Vous est-il arrivé de consulter vos collègues de Marvel et de Lucasfilm pour leur demander leur opinion pendant le développement du film ?

Nous convions les autres scénaristes et réalisateurs qui travaillent pour Disney à nos projections tous les trois mois. Comme ils ne participent pas au développement du film avec nous, ils ont un point de vue subjectif intéressant à entendre, dont ils nous font part dans leurs notes écrites. Dans le registre de l’animation, le studio avec lequel nous échangeons le plus nos idées et l’état d’avancement de nos films respectifs est Pixar.

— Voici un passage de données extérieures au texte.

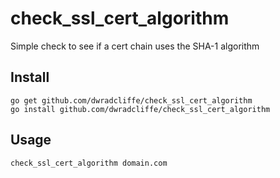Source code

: # check_ssl_cert_algorithm

Simple check to see if a cert chain uses the SHA-1 algorithm

## Install

    go get github.com/dwradcliffe/check_ssl_cert_algorithm
    go install github.com/dwradcliffe/check_ssl_cert_algorithm

## Usage

    check_ssl_cert_algorithm domain.com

Avez-vous des exemples de suggestions qui vous ont été particulièrement utiles ?

Oui, nous avons reçu une note très intéressante qui concernait une des chansons du film, et qui disait ‘Nous pensons que cette chanson devrait commencer dans la séquence précédente et s’achever dans la prochaine, en supprimant la scène intermédiaire dans laquelle elle se trouve pour l’instant, car c’est à ce moment-là que l’on a envie que le personnage s’exprime.’ Dès que nous l’avons lue, il nous a paru évident que c’était tout à fait juste. Nous avons supprimé la partie intermédiaire, et tout changé pour le mieux.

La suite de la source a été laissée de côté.